#### Listed entries:
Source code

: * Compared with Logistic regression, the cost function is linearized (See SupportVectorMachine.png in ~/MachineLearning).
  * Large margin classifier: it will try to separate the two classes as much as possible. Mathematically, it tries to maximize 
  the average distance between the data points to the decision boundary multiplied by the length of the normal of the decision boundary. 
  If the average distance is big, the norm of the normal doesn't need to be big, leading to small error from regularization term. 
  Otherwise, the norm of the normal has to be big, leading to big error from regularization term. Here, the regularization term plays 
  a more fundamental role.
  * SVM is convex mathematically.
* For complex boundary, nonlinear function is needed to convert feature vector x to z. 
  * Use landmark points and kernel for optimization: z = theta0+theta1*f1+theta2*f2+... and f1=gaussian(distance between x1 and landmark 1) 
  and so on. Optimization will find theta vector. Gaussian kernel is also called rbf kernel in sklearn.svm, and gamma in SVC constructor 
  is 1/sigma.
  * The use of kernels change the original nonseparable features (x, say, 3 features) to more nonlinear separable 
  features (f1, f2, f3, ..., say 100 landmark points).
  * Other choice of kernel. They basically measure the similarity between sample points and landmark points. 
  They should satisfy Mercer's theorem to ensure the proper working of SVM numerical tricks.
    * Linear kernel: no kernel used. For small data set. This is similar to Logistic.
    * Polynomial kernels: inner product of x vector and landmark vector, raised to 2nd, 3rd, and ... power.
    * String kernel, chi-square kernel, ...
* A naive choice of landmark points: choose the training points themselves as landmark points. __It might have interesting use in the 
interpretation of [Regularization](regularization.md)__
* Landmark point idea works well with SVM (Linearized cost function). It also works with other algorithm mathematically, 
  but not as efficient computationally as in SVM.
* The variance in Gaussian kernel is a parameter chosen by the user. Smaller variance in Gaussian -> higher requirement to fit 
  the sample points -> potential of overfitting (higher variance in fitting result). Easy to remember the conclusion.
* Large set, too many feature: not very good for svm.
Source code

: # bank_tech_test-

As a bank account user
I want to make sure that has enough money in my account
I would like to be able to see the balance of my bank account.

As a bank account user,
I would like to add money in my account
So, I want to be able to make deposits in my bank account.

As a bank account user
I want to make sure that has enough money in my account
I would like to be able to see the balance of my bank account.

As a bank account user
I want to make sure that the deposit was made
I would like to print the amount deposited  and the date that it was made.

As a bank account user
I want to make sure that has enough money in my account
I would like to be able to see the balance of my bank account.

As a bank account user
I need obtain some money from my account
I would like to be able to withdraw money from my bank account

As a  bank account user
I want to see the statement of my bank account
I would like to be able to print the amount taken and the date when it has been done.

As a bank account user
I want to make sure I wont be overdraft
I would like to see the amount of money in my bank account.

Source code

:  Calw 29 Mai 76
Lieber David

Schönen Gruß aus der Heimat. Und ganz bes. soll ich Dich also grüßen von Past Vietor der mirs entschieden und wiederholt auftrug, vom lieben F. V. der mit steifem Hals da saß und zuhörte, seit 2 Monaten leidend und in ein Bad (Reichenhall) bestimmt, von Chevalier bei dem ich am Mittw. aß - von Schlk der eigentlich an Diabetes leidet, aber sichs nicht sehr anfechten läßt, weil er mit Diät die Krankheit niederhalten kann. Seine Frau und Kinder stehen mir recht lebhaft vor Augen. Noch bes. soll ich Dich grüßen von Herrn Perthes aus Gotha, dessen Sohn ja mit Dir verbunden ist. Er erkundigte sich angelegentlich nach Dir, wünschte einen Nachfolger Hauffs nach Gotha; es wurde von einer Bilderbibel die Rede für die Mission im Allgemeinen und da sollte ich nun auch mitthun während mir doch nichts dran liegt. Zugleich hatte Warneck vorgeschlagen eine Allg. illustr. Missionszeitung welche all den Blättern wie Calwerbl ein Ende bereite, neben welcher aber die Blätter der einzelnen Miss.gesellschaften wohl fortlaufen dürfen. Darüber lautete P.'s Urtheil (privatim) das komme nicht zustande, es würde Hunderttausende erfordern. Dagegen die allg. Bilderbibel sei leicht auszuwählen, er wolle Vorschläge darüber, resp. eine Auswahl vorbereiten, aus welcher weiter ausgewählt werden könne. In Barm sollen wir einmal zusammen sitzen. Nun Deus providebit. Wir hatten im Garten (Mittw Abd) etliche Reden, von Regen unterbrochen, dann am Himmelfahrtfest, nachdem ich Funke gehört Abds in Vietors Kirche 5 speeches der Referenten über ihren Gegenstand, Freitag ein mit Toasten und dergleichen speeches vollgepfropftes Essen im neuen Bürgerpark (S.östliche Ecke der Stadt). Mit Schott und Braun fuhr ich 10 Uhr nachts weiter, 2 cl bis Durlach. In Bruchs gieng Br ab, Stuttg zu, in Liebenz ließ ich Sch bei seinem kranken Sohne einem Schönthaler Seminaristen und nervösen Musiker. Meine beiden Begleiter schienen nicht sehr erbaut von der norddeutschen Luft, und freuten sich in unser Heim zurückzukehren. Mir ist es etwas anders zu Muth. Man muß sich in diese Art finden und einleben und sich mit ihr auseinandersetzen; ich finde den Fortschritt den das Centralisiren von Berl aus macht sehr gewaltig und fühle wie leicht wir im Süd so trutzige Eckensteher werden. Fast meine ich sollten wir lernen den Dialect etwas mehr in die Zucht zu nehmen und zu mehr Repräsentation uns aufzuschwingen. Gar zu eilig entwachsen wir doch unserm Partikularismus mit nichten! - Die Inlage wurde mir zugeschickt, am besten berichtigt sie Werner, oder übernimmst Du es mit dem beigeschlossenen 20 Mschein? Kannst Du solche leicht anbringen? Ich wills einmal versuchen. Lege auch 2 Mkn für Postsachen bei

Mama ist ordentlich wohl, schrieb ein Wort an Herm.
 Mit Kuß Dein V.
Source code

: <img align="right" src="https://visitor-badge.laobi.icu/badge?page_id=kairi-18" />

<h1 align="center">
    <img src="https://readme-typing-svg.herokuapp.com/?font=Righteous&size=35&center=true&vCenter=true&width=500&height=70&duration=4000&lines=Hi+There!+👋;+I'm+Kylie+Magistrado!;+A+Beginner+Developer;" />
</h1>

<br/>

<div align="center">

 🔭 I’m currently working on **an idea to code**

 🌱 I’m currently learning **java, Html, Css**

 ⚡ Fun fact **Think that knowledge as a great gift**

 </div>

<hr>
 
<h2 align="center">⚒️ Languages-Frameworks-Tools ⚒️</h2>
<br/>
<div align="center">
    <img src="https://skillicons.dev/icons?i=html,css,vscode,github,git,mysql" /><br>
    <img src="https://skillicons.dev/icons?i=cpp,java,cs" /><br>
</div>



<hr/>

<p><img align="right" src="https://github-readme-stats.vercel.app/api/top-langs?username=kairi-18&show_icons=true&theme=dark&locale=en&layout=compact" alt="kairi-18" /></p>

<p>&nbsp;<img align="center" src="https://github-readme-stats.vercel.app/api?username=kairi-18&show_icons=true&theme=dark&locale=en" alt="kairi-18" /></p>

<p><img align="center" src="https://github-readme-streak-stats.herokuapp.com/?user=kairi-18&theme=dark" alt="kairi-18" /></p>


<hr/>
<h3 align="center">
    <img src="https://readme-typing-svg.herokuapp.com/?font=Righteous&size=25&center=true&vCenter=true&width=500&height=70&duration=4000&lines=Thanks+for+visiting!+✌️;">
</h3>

#### What the exercise asks:
The string "distance" shows up in some lines of the listing. Copy each such line.

#### Your response:
  the average distance between the data points to the decision boundary multiplied by the length of the normal of the decision boundary. 
  If the average distance is big, the norm of the normal doesn't need to be big, leading to small error from regularization term. 
  * Use landmark points and kernel for optimization: z = theta0+theta1*f1+theta2*f2+... and f1=gaussian(distance between x1 and landmark 1) 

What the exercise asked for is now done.